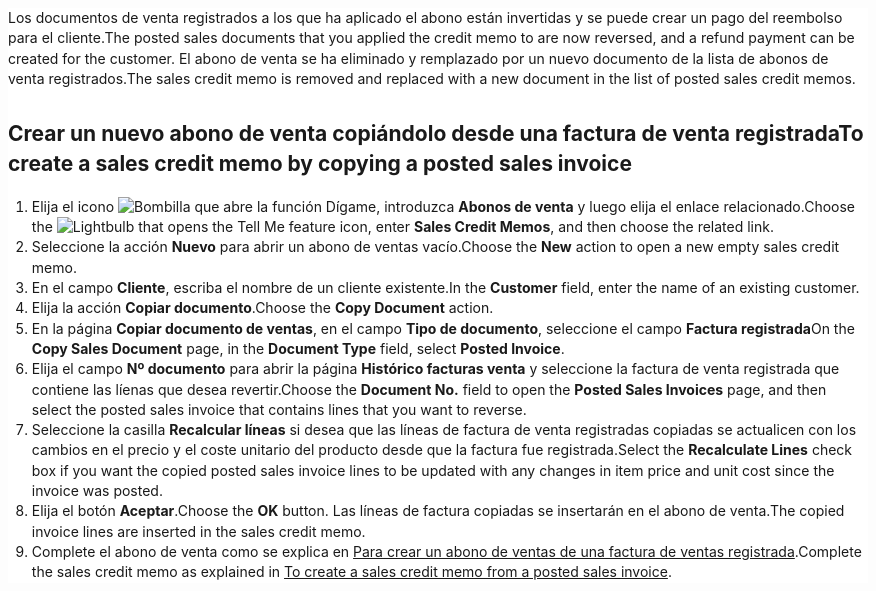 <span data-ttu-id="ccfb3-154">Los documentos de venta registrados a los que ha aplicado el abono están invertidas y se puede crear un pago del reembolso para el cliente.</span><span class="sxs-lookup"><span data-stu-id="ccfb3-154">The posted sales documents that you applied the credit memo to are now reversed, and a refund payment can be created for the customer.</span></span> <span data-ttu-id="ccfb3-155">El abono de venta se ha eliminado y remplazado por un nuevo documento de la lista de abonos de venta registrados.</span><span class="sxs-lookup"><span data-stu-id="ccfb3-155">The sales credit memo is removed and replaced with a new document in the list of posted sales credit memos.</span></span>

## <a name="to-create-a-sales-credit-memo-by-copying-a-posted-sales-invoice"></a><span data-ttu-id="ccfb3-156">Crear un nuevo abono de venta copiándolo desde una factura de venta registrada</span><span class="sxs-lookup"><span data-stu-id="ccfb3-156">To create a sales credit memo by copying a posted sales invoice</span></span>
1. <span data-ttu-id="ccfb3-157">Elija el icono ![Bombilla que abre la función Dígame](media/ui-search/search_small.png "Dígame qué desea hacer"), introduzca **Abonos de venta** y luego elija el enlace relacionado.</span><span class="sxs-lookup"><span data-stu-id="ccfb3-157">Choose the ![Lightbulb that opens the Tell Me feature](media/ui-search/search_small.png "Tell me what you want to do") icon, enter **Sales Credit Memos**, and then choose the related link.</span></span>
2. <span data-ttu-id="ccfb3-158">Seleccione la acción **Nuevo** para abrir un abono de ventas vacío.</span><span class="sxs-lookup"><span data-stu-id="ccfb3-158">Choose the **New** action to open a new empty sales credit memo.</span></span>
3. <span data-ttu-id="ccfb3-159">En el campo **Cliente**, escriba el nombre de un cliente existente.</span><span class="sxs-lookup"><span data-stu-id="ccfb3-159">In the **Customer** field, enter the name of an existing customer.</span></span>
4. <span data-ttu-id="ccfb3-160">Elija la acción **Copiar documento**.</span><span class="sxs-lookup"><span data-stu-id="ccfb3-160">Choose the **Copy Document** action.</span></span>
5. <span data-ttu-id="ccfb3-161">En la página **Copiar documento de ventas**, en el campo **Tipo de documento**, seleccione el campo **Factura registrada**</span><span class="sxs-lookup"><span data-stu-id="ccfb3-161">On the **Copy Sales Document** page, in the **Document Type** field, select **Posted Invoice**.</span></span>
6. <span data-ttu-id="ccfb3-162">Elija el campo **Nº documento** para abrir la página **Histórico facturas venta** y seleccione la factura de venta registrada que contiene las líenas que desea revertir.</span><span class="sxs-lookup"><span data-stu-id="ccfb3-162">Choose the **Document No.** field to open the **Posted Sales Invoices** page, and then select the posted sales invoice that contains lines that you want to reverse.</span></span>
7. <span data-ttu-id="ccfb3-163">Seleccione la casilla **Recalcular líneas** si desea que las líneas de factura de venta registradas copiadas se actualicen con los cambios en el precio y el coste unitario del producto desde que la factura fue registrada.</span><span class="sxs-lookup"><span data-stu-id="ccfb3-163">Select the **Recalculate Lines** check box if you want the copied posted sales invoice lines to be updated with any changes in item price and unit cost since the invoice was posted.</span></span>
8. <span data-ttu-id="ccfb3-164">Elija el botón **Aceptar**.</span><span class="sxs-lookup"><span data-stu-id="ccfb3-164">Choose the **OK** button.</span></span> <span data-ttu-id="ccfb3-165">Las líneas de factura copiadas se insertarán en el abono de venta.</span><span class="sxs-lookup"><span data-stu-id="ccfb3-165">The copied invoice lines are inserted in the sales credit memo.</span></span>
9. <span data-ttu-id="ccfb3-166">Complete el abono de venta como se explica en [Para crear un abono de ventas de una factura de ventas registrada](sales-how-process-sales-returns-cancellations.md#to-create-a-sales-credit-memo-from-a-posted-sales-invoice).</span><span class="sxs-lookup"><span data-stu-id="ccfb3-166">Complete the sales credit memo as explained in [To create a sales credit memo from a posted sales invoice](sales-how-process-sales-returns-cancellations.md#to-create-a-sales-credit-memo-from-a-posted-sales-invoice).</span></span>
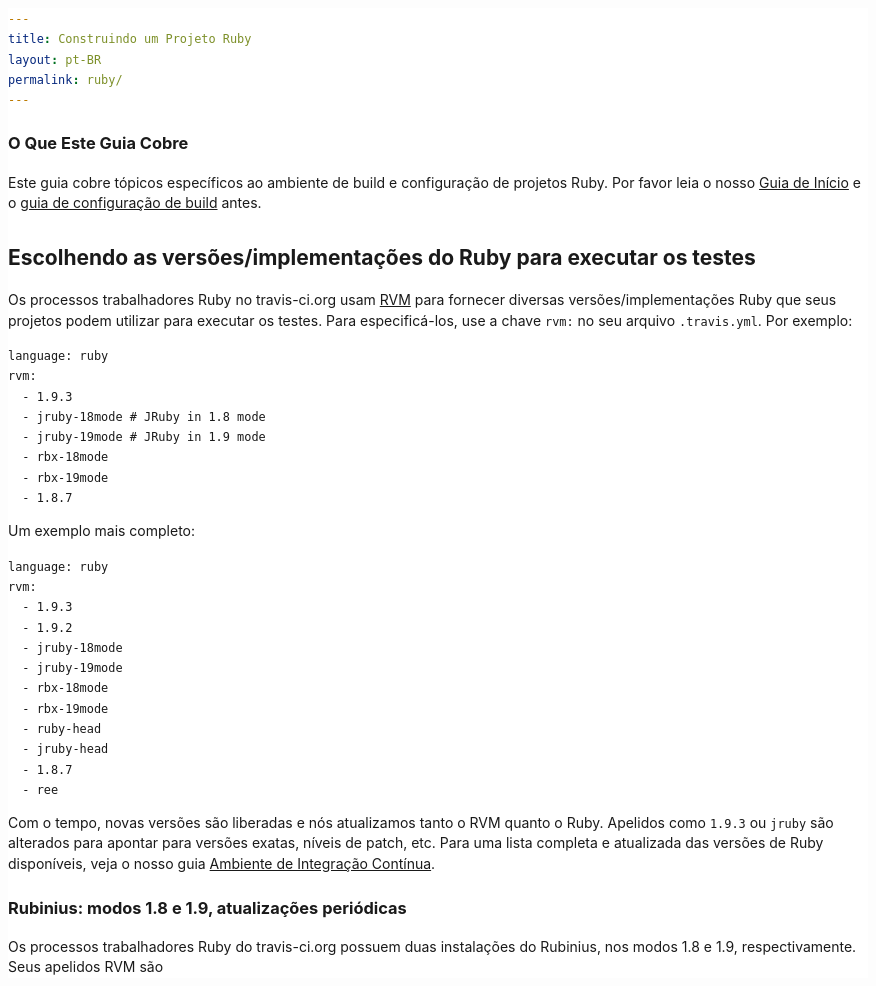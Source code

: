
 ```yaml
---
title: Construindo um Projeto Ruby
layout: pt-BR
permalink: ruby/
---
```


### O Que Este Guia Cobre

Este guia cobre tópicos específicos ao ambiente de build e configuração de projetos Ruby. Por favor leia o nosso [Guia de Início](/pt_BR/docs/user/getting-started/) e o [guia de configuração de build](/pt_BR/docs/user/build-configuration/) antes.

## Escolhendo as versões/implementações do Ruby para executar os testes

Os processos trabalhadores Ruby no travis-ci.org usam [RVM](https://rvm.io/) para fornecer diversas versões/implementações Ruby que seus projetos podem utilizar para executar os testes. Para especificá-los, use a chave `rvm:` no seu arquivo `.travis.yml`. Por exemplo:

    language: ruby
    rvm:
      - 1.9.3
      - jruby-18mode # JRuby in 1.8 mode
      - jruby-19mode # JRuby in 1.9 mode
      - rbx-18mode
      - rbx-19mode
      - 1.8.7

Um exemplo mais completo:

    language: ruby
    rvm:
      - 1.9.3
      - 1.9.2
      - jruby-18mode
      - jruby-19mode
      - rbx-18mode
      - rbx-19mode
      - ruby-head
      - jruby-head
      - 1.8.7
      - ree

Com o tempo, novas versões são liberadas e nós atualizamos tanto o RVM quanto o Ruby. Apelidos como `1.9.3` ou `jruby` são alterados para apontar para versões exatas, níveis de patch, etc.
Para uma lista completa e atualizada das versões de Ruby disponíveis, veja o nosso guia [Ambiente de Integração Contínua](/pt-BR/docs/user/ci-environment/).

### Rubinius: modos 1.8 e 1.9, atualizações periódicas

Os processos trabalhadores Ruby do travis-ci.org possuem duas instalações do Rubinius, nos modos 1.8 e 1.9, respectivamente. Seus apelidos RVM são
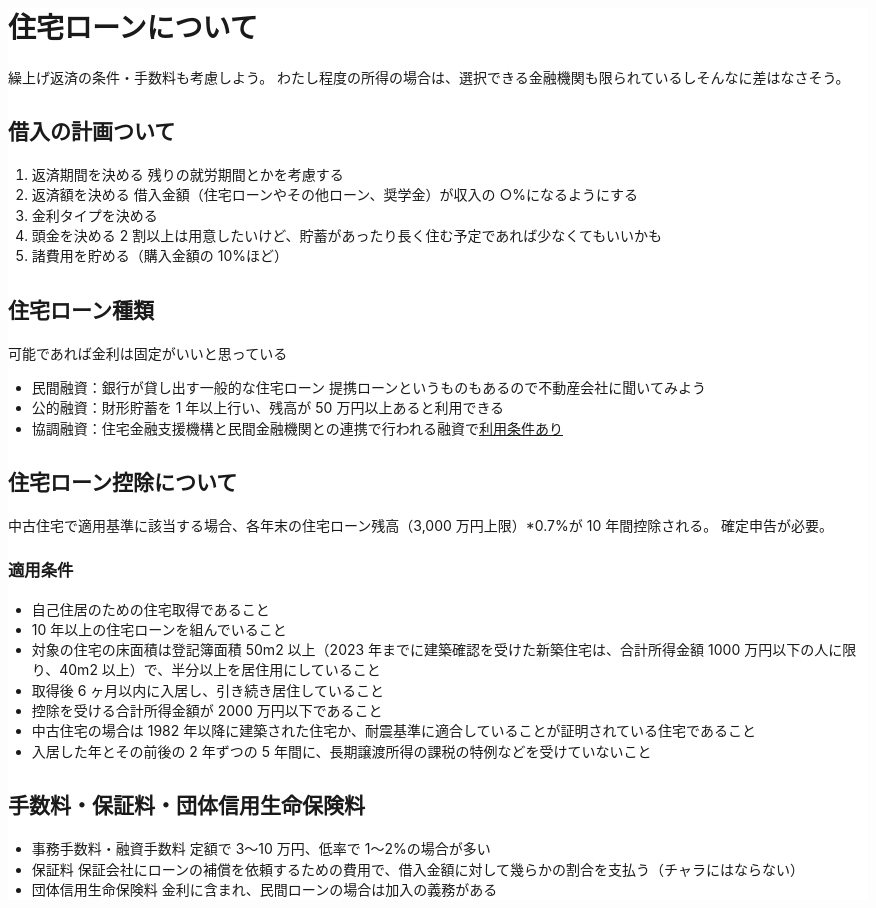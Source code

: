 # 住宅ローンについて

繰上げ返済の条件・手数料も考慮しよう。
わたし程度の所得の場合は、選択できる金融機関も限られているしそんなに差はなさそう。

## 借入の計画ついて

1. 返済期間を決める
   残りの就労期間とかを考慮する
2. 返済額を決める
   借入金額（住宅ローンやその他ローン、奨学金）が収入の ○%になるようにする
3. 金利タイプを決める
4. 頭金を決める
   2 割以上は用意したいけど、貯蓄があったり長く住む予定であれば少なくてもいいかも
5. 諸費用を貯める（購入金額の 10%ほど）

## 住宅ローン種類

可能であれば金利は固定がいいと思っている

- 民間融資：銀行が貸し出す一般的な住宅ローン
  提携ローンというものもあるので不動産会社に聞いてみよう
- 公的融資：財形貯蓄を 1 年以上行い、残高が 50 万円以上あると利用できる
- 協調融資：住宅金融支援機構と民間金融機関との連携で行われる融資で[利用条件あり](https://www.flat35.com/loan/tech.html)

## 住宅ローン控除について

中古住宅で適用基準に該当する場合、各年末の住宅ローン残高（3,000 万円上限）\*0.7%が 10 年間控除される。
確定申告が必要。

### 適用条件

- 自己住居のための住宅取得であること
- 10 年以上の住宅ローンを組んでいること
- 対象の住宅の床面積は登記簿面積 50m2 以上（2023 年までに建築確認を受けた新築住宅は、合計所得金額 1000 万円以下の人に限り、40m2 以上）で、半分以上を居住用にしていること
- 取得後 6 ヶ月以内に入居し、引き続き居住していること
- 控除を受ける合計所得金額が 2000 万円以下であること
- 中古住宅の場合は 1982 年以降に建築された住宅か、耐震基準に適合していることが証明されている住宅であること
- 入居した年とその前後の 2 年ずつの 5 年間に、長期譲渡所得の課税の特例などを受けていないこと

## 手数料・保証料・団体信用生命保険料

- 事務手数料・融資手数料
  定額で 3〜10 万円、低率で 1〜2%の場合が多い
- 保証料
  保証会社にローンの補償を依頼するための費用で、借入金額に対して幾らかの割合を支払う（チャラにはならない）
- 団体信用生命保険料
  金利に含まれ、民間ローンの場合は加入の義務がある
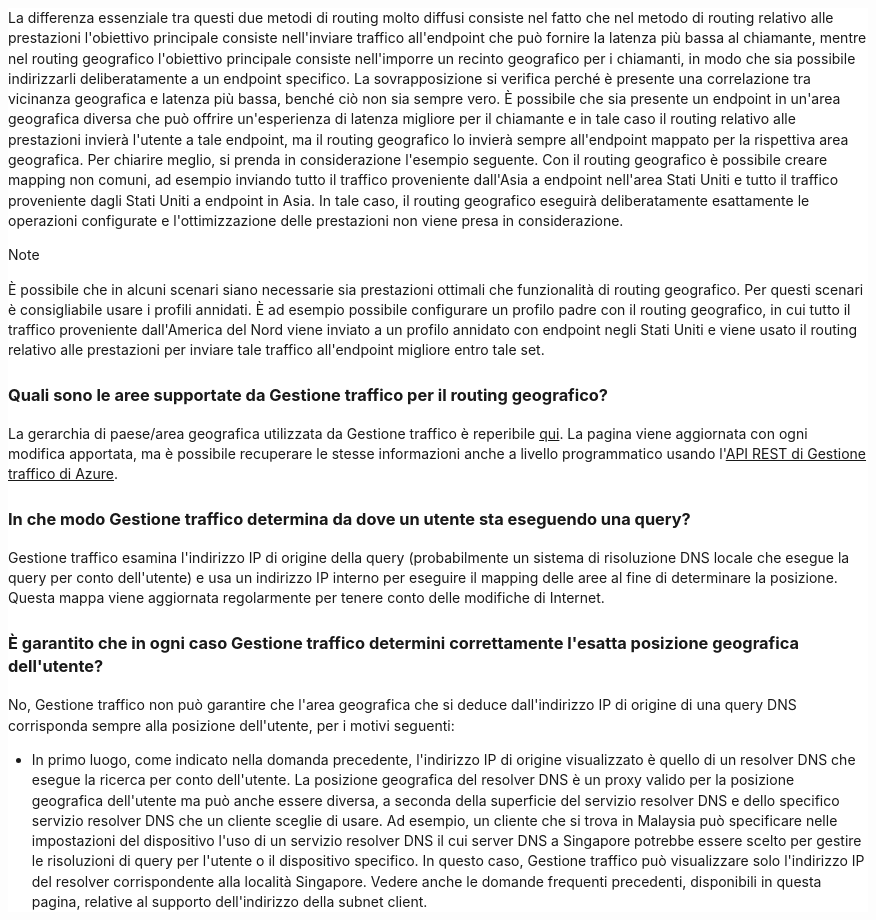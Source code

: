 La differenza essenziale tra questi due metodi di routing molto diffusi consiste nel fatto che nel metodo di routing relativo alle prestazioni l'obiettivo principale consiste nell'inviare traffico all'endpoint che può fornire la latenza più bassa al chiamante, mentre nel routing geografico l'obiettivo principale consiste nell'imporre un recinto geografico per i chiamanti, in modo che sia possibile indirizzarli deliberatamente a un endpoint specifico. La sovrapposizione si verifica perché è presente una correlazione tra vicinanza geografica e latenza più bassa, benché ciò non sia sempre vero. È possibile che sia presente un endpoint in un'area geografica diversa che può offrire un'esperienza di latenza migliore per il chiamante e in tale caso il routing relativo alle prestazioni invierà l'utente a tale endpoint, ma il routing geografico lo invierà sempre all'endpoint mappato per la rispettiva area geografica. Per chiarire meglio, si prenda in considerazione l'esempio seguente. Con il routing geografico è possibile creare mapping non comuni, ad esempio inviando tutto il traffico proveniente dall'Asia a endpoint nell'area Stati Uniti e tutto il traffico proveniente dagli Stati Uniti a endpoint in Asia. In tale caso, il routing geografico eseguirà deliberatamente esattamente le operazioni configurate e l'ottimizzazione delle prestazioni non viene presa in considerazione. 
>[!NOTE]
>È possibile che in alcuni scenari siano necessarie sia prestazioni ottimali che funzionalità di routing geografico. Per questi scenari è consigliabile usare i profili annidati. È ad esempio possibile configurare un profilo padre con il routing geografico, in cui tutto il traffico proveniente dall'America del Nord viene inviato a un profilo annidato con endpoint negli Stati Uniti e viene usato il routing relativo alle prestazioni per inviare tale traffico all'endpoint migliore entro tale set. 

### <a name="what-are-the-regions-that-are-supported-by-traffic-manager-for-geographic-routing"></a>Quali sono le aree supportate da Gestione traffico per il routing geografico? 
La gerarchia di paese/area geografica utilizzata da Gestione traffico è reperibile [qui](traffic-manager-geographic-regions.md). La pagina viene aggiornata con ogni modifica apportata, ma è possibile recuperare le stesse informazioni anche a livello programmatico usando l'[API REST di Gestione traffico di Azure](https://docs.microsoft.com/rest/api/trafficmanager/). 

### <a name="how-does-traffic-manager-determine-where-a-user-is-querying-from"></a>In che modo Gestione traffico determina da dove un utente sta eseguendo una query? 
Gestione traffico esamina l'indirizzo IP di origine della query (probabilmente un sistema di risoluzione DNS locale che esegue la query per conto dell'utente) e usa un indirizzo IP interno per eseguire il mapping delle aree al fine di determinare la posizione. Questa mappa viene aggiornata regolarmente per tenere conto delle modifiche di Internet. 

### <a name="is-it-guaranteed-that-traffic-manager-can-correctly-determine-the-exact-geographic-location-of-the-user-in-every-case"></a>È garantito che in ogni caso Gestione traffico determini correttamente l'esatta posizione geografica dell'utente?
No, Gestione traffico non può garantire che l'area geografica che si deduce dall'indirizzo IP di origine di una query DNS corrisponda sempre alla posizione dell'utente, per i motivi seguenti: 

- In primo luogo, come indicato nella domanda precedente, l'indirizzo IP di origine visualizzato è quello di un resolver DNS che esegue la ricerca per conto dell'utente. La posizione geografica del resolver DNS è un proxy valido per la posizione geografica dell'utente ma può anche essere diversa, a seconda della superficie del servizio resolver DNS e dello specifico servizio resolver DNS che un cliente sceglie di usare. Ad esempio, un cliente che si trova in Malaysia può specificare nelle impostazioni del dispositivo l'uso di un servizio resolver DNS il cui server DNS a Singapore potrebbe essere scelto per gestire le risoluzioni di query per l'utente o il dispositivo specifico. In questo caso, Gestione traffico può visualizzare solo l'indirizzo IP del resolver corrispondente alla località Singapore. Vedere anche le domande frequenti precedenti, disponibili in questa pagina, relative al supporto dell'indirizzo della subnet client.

::::

(WHAT IS BEING ASKED): Check the entries above line by line and return each one containing the word "modos".

(RESULT OF THIS TASK):
### Rubinius: modos 1.8 e 1.9, atualizações periódicas
Os processos trabalhadores Ruby do travis-ci.org possuem duas instalações do Rubinius, nos modos 1.8 e 1.9, respectivamente. Seus apelidos RVM são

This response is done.